__Exercise details__
Your reply should be the records below, duplicated exactly, with any picture removed.

[Stored data entries]
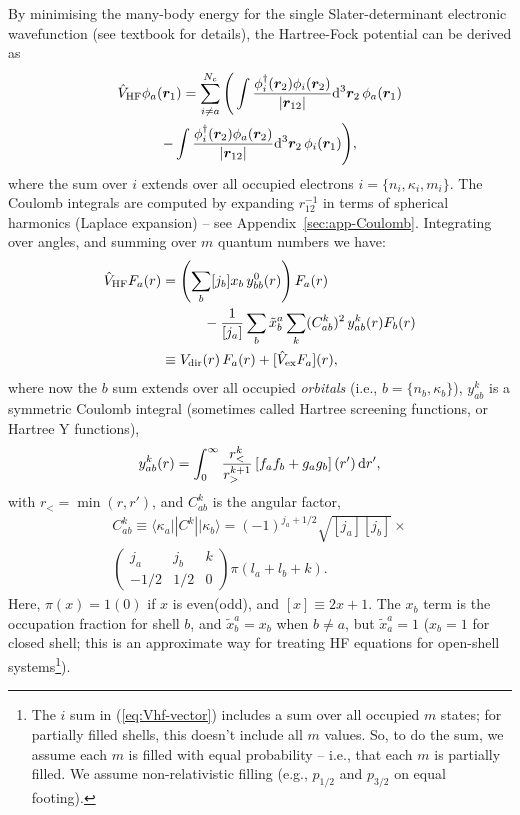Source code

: \documentclass[10pt,twocolumn,a4paper]{article}%
\newcommand{\bra}[1]{\ensuremath{\langle #1|}}	%
\newcommand{\ket}[1]{\ensuremath{|#1\rangle}}	%
\newcommand{\threej}[6]{\ensuremath{\begin{pmatrix}#1&#2&#3\\#4&#5&#6\end{pmatrix}}}	%
\renewcommand{\v}[1]{\ensuremath{\boldsymbol{#1}}}		%
\newcommand{\be}{\begin{equation}}
\newcommand{\ee}{\end{equation}}
\def\d{\ensuremath{{\rm d}}}
\renewcommand{\k}{\ensuremath{\kappa}}
\begin{document}
By minimising the many-body energy for the single Slater-determinant electronic wavefunction (see textbook \cite{JohnsonBook2007} for details), the Hartree-Fock potential can be derived as
\begin{multline}\label{eq:Vhf-vector}
\hat V_{\rm HF}\phi_a(\v{r}_1) = \sum_{i\neq a}^{N_c}\Bigg(
\int \frac{\phi_i^\dag(\v{r}_2)\phi_i(\v{r}_2)}{|\v{r}_{12}|}\d^3\v{r}_2\,\phi_a(\v{r}_1)\\
-\int \frac{\phi_i^\dag(\v{r}_2)\phi_a(\v{r}_2)}{|\v{r}_{12}|}\d^3\v{r}_2\,\phi_i(\v{r}_1)
\Bigg),
\end{multline}
where the sum over $i$ extends over all occupied electrons $i=\{n_i,\k_i,m_i\}$.
The Coulomb integrals are computed by expanding ${r}_{12}^{-1}$ in terms of spherical harmonics (Laplace expansion) -- see Appendix~\ref{sec:app-Coulomb}.
Integrating over angles, and summing over $m$ quantum numbers we have:
\begin{align}
\label{eq:Vhf-radial}
\hat V_{\rm HF}F_a(r)& = \left(\sum_b [j_b] x_b  \,  y^0_{bb}(r)\right)F_a(r)
\notag \\  & \qquad\quad
-\frac{1}{[j_a]}\sum_b \tilde x_b^{a}\sum_k (C^k_{ab})^2\, y^k_{ab}(r) F_b(r)  \\
\label{eq:Vhf}
&\equiv V_{\rm dir}(r)\,F_a(r) + [\hat V_{\rm ex}F_a](r),
\end{align}
where now the $b$ sum extends over all occupied {\em orbitals} (i.e., $b=\{n_b,\k_b\}$),
$y_{ab}^k$ is a symmetric Coulomb integral (sometimes called Hartree screening functions, or Hartree Y functions),
%
\be\label{eq:ykab}
y^k_{ab}(r) = \int_0^\infty \frac{r_<^k}{r_>^{k+1}}\left[f_a f_b + g_a g_b\right](r')\, \d r',
\ee
with $r_{<} = \min(r,r')$, and
$C^k_{ab}$ is the angular factor,
%
\begin{multline}\label{eq:Ckab}
C^k_{ab}\equiv\bra{\k_a}|C^k|\ket{\k_b} = (-1)^{j_a+1/2}\sqrt{[j_a][j_b]}\times\\\threej{j_a}{j_b}{k}{-1/2}{1/2}{0}\pi(l_a+l_b+k).
\end{multline}
Here, $\pi(x)=1(0)$ if $x$ is even(odd), and $[x]\equiv2x+1$. 
The $x_b$ term is the occupation fraction for shell $b$, and
$\tilde x^a_b = x_b$ when $b\neq a$, but $\tilde x^a_a = 1$
($x_b=1$ for closed shell; this is an approximate way for treating HF equations for open-shell systems\footnote{The $i$ sum in (\ref{eq:Vhf-vector}) includes a sum over all occupied $m$ states; for partially filled shells, this doesn't include all $m$ values. So, to do the sum, we assume each $m$ is filled with equal probability -- i.e., that each $m$ is partially filled. We assume non-relativistic filling (e.g., $p_{1/2}$ and $p_{3/2}$ on equal footing).}).
\end{document}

__Reply to the task__
Source code

: \documentclass[10pt,twocolumn,a4paper]{article}%
\newcommand{\bra}[1]{\ensuremath{\langle #1|}}	%
\newcommand{\ket}[1]{\ensuremath{|#1\rangle}}	%
\newcommand{\threej}[6]{\ensuremath{\begin{pmatrix}#1&#2&#3\\#4&#5&#6\end{pmatrix}}}	%
\renewcommand{\v}[1]{\ensuremath{\boldsymbol{#1}}}		%
\newcommand{\be}{\begin{equation}}
\newcommand{\ee}{\end{equation}}
\def\d{\ensuremath{{\rm d}}}
\renewcommand{\k}{\ensuremath{\kappa}}
\begin{document}
By minimising the many-body energy for the single Slater-determinant electronic wavefunction (see textbook \cite{JohnsonBook2007} for details), the Hartree-Fock potential can be derived as
\begin{multline}\label{eq:Vhf-vector}
\hat V_{\rm HF}\phi_a(\v{r}_1) = \sum_{i\neq a}^{N_c}\Bigg(
\int \frac{\phi_i^\dag(\v{r}_2)\phi_i(\v{r}_2)}{|\v{r}_{12}|}\d^3\v{r}_2\,\phi_a(\v{r}_1)\\
-\int \frac{\phi_i^\dag(\v{r}_2)\phi_a(\v{r}_2)}{|\v{r}_{12}|}\d^3\v{r}_2\,\phi_i(\v{r}_1)
\Bigg),
\end{multline}
where the sum over $i$ extends over all occupied electrons $i=\{n_i,\k_i,m_i\}$.
The Coulomb integrals are computed by expanding ${r}_{12}^{-1}$ in terms of spherical harmonics (Laplace expansion) -- see Appendix~\ref{sec:app-Coulomb}.
Integrating over angles, and summing over $m$ quantum numbers we have:
\begin{align}
\label{eq:Vhf-radial}
\hat V_{\rm HF}F_a(r)& = \left(\sum_b [j_b] x_b  \,  y^0_{bb}(r)\right)F_a(r)
\notag \\  & \qquad\quad
-\frac{1}{[j_a]}\sum_b \tilde x_b^{a}\sum_k (C^k_{ab})^2\, y^k_{ab}(r) F_b(r)  \\
\label{eq:Vhf}
&\equiv V_{\rm dir}(r)\,F_a(r) + [\hat V_{\rm ex}F_a](r),
\end{align}
where now the $b$ sum extends over all occupied {\em orbitals} (i.e., $b=\{n_b,\k_b\}$),
$y_{ab}^k$ is a symmetric Coulomb integral (sometimes called Hartree screening functions, or Hartree Y functions),
%
\be\label{eq:ykab}
y^k_{ab}(r) = \int_0^\infty \frac{r_<^k}{r_>^{k+1}}\left[f_a f_b + g_a g_b\right](r')\, \d r',
\ee
with $r_{<} = \min(r,r')$, and
$C^k_{ab}$ is the angular factor,
%
\begin{multline}\label{eq:Ckab}
C^k_{ab}\equiv\bra{\k_a}|C^k|\ket{\k_b} = (-1)^{j_a+1/2}\sqrt{[j_a][j_b]}\times\\\threej{j_a}{j_b}{k}{-1/2}{1/2}{0}\pi(l_a+l_b+k).
\end{multline}
Here, $\pi(x)=1(0)$ if $x$ is even(odd), and $[x]\equiv2x+1$. 
The $x_b$ term is the occupation fraction for shell $b$, and
$\tilde x^a_b = x_b$ when $b\neq a$, but $\tilde x^a_a = 1$
($x_b=1$ for closed shell; this is an approximate way for treating HF equations for open-shell systems\footnote{The $i$ sum in (\ref{eq:Vhf-vector}) includes a sum over all occupied $m$ states; for partially filled shells, this doesn't include all $m$ values. So, to do the sum, we assume each $m$ is filled with equal probability -- i.e., that each $m$ is partially filled. We assume non-relativistic filling (e.g., $p_{1/2}$ and $p_{3/2}$ on equal footing).}).
\end{document}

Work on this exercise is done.